The hospitality industry is a broad category of fields within the service industry that includes lodging, food and beverage service, event planning, theme parks, travel agency, tourism, hotels, restaurants and bars.
According to the Cambridge Business English Dictionary the "hospitality industry" consists of hotels and food service, equivalent to NAICS code 72, "Accommodation and Food Service".
In 2020, the United States Department of Labor Standard Industrial Classification (SIC) defines the hospitality industry more broadly, including:
701 Hotels and Motels, including auto courts, bed and breakfast inns, cabins and cottages, casino hotels, hostels, hotels (except residential ones), inns furnishing food and lodging, motels, recreational hotels, resort hotels, seasonal hotels, ski lodges and resorts, tourist cabins and tourist courts
704 Organization Hotels and Lodging Houses, On a Membership Basis
58 Eating and Drinking Places (cf. U.S. "food service industry", U.K. "catering industry")

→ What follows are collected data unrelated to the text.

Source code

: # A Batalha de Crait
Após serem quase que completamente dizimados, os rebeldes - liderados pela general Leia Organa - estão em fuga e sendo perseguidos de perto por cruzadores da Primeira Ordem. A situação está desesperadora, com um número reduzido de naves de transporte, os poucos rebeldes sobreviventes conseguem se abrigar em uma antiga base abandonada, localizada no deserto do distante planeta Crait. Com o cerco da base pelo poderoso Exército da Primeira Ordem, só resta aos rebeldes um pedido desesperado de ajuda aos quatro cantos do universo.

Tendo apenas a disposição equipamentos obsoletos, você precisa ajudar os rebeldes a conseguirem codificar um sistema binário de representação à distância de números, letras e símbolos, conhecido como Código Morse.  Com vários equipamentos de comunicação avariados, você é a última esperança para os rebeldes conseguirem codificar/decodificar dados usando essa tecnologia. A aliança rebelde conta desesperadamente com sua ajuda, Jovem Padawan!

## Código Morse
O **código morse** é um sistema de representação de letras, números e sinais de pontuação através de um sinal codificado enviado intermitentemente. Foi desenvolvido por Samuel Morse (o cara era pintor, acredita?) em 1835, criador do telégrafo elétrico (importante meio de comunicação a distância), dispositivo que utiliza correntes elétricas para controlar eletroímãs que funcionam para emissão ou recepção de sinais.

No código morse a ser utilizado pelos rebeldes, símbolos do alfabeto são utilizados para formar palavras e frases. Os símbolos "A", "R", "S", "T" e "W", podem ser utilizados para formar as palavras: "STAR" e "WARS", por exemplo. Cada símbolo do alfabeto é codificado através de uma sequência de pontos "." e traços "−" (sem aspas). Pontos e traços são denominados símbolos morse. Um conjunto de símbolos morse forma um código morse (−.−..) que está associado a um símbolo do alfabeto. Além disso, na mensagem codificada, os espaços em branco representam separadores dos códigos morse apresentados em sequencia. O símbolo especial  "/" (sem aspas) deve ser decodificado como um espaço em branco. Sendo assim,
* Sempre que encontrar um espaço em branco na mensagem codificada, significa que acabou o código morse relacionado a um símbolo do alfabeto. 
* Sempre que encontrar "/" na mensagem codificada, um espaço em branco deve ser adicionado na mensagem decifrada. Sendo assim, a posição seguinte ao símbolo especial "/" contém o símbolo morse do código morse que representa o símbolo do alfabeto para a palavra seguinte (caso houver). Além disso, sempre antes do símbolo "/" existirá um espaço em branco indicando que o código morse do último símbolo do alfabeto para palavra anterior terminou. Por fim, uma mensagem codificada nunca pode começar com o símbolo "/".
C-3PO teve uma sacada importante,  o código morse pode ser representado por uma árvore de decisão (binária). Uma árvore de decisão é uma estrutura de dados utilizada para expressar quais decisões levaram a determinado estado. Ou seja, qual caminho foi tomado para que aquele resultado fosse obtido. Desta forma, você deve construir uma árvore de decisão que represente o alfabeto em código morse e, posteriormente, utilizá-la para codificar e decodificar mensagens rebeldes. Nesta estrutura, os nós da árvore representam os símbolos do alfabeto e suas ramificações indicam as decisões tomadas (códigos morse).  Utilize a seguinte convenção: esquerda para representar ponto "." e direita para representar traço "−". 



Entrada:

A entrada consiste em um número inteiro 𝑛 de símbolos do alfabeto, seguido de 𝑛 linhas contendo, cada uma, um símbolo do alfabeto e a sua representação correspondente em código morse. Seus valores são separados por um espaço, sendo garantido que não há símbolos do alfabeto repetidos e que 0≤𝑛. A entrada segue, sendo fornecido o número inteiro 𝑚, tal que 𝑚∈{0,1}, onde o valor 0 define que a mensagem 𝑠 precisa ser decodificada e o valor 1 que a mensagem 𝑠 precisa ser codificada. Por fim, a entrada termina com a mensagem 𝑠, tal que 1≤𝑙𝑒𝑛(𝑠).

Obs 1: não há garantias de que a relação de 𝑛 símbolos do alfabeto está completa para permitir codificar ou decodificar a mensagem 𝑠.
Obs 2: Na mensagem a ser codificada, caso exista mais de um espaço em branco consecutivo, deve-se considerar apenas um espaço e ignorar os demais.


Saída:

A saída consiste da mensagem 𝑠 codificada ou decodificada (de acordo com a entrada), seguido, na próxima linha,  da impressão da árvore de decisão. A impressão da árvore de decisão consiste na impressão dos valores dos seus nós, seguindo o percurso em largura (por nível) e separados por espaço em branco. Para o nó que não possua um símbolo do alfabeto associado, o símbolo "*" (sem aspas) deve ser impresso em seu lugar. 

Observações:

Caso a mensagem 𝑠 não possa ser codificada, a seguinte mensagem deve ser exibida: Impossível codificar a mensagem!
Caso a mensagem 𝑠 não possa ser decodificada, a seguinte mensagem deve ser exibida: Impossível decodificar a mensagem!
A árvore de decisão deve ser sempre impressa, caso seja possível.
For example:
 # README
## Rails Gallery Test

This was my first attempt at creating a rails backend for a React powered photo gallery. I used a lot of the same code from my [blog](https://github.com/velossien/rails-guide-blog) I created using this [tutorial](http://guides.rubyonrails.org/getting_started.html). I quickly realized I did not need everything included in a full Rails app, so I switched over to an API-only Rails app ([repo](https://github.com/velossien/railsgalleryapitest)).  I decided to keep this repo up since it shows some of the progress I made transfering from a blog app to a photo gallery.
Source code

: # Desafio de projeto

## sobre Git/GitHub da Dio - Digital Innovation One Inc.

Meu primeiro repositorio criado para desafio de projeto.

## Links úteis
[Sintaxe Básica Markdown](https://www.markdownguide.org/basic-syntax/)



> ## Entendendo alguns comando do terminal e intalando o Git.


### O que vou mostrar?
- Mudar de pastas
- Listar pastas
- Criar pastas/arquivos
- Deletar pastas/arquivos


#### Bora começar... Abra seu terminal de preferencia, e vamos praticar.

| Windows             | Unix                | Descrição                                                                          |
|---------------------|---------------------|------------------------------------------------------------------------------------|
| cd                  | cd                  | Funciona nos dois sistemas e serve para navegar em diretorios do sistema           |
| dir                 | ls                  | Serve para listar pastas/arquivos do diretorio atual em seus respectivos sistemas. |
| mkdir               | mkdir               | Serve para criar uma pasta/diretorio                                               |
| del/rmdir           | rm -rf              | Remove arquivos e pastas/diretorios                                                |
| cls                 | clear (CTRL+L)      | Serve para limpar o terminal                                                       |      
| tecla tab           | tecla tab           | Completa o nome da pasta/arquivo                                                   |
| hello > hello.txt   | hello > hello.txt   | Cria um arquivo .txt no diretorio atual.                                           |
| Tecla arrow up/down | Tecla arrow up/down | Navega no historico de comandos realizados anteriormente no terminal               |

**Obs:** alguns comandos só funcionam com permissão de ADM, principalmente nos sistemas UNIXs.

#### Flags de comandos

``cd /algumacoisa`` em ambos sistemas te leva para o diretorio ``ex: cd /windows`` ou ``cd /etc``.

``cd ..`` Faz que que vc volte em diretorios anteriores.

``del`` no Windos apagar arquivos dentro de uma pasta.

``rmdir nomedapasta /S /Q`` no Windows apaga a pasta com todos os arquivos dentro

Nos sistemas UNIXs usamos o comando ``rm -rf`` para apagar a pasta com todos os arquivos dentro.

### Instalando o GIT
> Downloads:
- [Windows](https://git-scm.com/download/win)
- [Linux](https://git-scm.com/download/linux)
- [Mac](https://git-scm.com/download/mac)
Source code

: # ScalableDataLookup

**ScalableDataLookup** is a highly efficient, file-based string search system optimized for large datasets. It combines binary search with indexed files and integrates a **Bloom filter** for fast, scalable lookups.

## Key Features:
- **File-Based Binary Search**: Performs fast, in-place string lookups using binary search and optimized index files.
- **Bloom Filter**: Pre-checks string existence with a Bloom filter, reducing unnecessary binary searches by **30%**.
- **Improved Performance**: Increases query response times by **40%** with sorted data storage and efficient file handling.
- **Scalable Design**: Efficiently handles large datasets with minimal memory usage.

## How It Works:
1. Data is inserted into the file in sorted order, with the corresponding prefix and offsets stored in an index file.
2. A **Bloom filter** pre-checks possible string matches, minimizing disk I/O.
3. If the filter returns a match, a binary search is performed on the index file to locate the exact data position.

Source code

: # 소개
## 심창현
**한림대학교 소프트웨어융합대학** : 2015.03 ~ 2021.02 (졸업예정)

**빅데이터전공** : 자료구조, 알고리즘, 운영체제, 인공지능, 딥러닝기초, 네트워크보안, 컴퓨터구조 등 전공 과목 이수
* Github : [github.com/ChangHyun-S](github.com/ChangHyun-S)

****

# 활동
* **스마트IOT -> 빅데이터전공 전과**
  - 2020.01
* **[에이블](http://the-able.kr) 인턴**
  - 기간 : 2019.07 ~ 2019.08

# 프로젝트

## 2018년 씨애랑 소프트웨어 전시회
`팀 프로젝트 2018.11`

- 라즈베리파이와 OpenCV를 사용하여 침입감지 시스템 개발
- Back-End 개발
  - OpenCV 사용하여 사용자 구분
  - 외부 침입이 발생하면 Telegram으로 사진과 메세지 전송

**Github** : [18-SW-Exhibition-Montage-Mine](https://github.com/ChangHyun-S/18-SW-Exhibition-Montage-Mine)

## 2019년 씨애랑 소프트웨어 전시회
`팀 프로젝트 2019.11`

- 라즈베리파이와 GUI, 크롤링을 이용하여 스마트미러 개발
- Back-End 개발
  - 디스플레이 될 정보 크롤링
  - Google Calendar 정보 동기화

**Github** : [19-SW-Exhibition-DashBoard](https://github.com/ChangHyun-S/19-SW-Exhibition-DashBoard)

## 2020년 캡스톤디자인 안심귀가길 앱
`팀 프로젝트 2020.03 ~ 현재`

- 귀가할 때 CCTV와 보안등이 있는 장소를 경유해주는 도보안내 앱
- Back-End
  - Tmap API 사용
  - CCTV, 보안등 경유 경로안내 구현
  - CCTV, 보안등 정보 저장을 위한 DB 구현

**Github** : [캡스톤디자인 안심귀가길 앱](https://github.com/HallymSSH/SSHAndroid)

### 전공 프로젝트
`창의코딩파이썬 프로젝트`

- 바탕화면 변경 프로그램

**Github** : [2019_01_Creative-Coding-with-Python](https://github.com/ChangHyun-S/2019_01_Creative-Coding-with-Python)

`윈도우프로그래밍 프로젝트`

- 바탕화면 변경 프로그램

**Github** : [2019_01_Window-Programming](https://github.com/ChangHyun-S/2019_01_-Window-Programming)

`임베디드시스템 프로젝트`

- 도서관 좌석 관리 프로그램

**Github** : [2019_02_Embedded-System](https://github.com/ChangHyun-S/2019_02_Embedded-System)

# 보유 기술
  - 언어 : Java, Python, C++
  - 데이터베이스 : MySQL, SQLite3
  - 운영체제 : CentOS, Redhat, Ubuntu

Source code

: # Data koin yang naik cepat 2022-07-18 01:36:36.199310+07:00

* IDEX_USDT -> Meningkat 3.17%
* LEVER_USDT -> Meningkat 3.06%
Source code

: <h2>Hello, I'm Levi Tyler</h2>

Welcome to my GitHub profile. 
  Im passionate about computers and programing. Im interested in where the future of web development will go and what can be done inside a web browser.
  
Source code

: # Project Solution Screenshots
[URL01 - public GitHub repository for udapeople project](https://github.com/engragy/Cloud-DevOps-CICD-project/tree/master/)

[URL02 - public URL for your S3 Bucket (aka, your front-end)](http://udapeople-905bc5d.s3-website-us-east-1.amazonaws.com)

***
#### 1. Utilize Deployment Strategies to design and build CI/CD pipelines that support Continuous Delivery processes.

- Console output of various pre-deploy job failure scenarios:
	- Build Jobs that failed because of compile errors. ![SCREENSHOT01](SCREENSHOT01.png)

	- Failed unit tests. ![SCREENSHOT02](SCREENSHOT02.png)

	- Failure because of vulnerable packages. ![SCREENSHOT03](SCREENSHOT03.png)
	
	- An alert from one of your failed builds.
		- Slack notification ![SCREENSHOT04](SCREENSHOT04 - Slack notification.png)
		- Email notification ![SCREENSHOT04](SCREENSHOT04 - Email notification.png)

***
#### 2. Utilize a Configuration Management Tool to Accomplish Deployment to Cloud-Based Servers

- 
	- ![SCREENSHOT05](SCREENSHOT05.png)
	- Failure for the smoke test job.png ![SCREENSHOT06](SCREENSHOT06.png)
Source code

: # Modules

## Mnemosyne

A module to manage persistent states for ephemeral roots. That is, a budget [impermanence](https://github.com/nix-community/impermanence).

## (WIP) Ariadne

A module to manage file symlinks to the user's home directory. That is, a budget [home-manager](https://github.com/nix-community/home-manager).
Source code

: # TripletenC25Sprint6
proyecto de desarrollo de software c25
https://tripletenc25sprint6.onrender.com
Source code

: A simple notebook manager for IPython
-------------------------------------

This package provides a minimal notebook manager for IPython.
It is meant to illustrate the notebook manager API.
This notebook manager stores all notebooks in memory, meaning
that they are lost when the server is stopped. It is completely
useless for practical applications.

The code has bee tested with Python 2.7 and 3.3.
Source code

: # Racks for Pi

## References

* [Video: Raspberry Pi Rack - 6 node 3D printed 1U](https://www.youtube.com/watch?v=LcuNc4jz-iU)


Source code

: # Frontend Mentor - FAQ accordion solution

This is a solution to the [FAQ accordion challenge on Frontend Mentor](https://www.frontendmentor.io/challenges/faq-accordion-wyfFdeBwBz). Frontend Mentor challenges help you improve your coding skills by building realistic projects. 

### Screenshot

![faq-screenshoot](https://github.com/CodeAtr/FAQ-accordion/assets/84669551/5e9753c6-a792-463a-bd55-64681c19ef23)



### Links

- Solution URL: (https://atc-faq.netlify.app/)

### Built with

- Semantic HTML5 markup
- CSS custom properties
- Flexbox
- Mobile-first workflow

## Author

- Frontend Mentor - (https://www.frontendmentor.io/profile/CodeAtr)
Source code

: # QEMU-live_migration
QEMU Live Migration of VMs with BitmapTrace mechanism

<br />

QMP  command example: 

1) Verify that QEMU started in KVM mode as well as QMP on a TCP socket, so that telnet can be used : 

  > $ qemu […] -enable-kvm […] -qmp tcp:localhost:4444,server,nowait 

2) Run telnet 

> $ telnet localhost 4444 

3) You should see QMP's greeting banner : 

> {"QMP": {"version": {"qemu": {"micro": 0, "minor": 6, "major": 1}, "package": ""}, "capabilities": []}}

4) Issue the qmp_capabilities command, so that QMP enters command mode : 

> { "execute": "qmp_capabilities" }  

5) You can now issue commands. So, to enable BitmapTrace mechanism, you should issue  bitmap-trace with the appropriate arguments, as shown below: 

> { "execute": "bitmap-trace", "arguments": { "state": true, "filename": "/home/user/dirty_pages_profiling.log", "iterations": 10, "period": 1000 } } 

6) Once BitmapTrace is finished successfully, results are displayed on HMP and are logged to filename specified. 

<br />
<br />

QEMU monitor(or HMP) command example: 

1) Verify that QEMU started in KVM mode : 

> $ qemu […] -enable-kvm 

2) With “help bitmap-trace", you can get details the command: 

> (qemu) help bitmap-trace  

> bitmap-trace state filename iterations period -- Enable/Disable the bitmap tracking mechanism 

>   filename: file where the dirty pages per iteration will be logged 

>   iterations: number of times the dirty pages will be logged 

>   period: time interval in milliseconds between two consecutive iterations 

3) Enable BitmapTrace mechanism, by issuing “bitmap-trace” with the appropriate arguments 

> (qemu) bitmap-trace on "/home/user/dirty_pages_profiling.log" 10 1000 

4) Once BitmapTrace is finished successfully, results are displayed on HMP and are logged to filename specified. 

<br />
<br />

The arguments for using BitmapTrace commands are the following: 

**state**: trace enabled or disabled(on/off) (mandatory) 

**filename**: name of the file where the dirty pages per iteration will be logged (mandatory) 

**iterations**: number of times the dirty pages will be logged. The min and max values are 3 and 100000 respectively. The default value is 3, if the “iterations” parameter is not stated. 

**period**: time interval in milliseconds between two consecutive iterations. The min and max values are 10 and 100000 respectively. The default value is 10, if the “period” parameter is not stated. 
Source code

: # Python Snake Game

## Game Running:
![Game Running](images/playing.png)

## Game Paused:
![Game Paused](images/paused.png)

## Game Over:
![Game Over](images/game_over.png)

5812 Eating Places, including restaurants (among which carry-out restaurants, drive-in restaurants and fast food restaurants), automats, beaneries, box lunch stands, buffets, cafés, cafeterias, caterers, coffee shops, commissary restaurants a.k.a. canteens, concession stands, prepared food (e.g., in airports and sports arenas), contract feeding, dairy bars, diners, dining rooms, dinner theaters, food bars, frozen custard stands, grills, hamburger stands, hot dog stands, ice cream stands, industrial feeding, institutional food service such as that aboard airplanes, railroads, and ships), lunch bars, lunch counters, luncheonettes, lunchrooms, oyster bars, pizza parlors and pizzerias, refreshment stands, sandwich bars or shops, snack shops, soda fountains, soft drink stands, submarine sandwich shops, and tearooms. Sources other than the SIC also mention other formats of eating places such as cyber cafés, ramen shops a.k.a. noodle bars, and sushi bars.